Another strategy is to use dendritic cells as part of the vaccine approach. A study by Timmerman et al⁴⁹ evaluated 35 patients with follicular lymphoma who received idiotype pulsed dendritic cells. Ten patients with relapsed measurable lymphoma were enrolled. Anti-idiotype (Id) cellular proliferative responses were measured in 8 of 10 patients, while humoral anti-Id responses were not detected. Clinical responses included 2 CR (44 and 33+ months) and 1 PR (12 months). Sixteen additional patients were vaccinated in first remission following CVP chemotherapy. Eight of 16 patients mounted cellular anti-Id responses, but no serum anti-Id antibodies were detected. Fourteen of the 16 patients remain progression-free at a median follow-up time of 27 months (range 15-38 months). Additional studies are ongoing to evaluate this technique.^50,51 

Another methodology to enhance rapid production of protein-based vaccines has been tested using a plant-based transient expression system. In this method, a modified tobamoviral vector that encodes the idiotype-specific single-chain Fv fragment (scFv) of the immunoglobulin was used. Nicotiana benthamiana plants were then infected with the designed vector, which then contained high levels of secreted scFv protein in the extracellular compartment.⁵² This material was specific by anti-idiotype Western blot, ELISA, and affinity chromatography. A tumor model system using this vaccine protected the mice from a lethal challenge of syngeneic lymphoma. This method is now being taken forward into human clinical trials.

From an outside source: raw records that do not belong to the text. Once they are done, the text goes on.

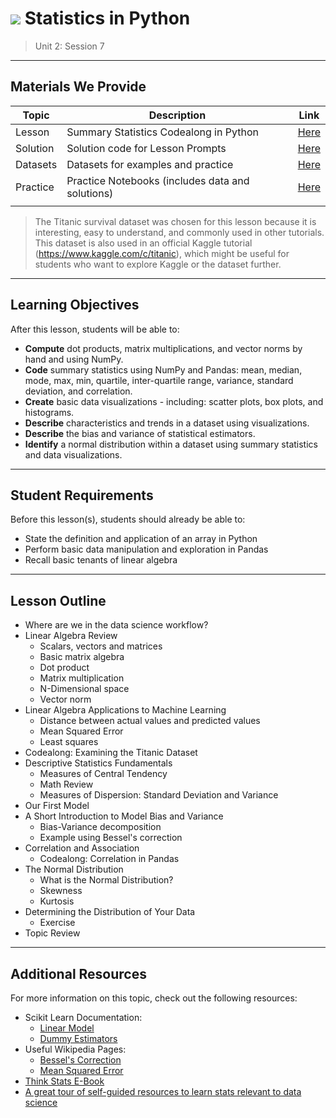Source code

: # ![](https://ga-dash.s3.amazonaws.com/production/assets/logo-9f88ae6c9c3871690e33280fcf557f33.png) Statistics in Python

> Unit 2: Session 7

---

## Materials We Provide

| Topic | Description | Link |
| --- | --- | --- |
| Lesson | Summary Statistics Codealong in Python | [Here](01-statistics-linalg-review.ipynb) |
| Solution  | Solution code for Lesson Prompts | [Here](01-statistics-linalg-review-solutions.ipynb) |
| Datasets | Datasets for examples and practice | [Here](data/) |
| Practice | Practice Notebooks (includes data and solutions) | [Here](practice/) |
|  |                                                  |                                                              |

> The Titanic survival dataset was chosen for this lesson because it is interesting, easy to understand, and commonly used in other tutorials. This dataset is also used in an official Kaggle tutorial (https://www.kaggle.com/c/titanic), which might be useful for students who want to explore Kaggle or the dataset further.

---

## Learning Objectives

After this lesson, students will be able to:
- **Compute** dot products, matrix multiplications, and vector norms by hand and using NumPy.
- **Code** summary statistics using NumPy and Pandas: mean, median, mode, max, min, quartile, inter-quartile range, variance, standard deviation, and correlation.
- **Create** basic data visualizations - including: scatter plots, box plots, and histograms.
- **Describe** characteristics and trends in a dataset using visualizations.
- **Describe** the bias and variance of statistical estimators.
- **Identify** a normal distribution within a dataset using summary statistics and data visualizations.

---

## Student Requirements

Before this lesson(s), students should already be able to:
- State the definition and application of an array in Python 
- Perform basic data manipulation and exploration in Pandas
- Recall basic tenants of linear algebra

----


## Lesson Outline

- Where are we in the data science workflow?
- Linear Algebra Review
	- Scalars, vectors and matrices
	- Basic matrix algebra
	- Dot product
	- Matrix multiplication
	- N-Dimensional space
	- Vector norm
- Linear Algebra Applications to Machine Learning
	- Distance between actual values and predicted values
	- Mean Squared Error
	- Least squares
- Codealong: Examining the Titanic Dataset
- Descriptive Statistics Fundamentals
	- Measures of Central Tendency
	- Math Review
	- Measures of Dispersion: Standard Deviation and Variance
- Our First Model
- A Short Introduction to Model Bias and Variance
	- Bias-Variance decomposition
	- Example using Bessel's correction
- Correlation and Association
	- Codealong: Correlation in Pandas
- The Normal Distribution
	- What is the Normal Distribution?
	- Skewness
	- Kurtosis
- Determining the Distribution of Your Data
	- Exercise
- Topic Review

---

## Additional Resources

For more information on this topic, check out the following resources:

- Scikit Learn Documentation:
	- [Linear Model](http://scikit-learn.org/stable/modules/linear_model.html)
	- [Dummy Estimators](http://scikit-learn.org/stable/modules/model_evaluation.html#dummy-estimators)
- Useful Wikipedia Pages:
	- [Bessel's Correction](https://en.wikipedia.org/wiki/Bessel%27s_correction)
	- [Mean Squared Error](https://en.wikipedia.org/wiki/Mean_squared_error)
- [Think Stats E-Book](http://greenteapress.com/wp/think-stats-2e/)
- [A great tour of self-guided resources to learn stats relevant to data science](http://machinelearningmastery.com/linear-algebra-machine-learning/) 

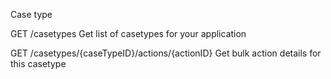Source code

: Case type


GET
/casetypes
Get list of casetypes for your application


GET
/casetypes/{caseTypeID}/actions/{actionID}
Get bulk action details for this casetype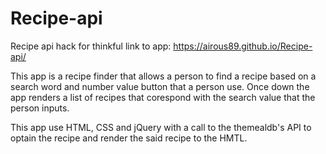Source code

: # Recipe-api
Recipe api hack for thinkful
link to app: https://airous89.github.io/Recipe-api/


This app is a recipe finder that allows a person to find a recipe based on a search word and number value button that a person use. Once down
the app renders a list of recipes that corespond with the search value that the person inputs.

This app use HTML, CSS and jQuery with a call to the themealdb's API to optain the recipe and render the said recipe to the HMTL.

Other methods for improving vaccination would be with the use of alternative adjuvants to improve the immune response, such as GM-CSF (which is now in clinical trial), IL-12, IL-18, or CPG-oligonucleotides.^53,54 Heat shock proteins are also being tested in an autologous lymphoma vaccine. Another strategy is to use CD40-activated lymphoma cells to prime a T-cell response. Data suggest that tumor cells require both adhesion and costimulatory molecules to induce clinically significant T-cell-mediated antitumor immunity. A clinical trial was initiated to evaluate patients using CD40-activated lymphoma to stimulate T cells for adoptive transfer.⁵⁵ 

Although we have not been able to make significant advances in the area of cytotoxic therapy for lymphoma over the past decade, the development of immunotherapy has been advancing steadily. Passive immunotherapy with anti-B-cell antibodies, RIT, and now active vaccination protocols are adding new therapeutic options for patients with NHL. The optimal use of these therapies—alone or in combination with standard or high-dose chemotherapy and stem cell transplantation—awaits results of clinical trials.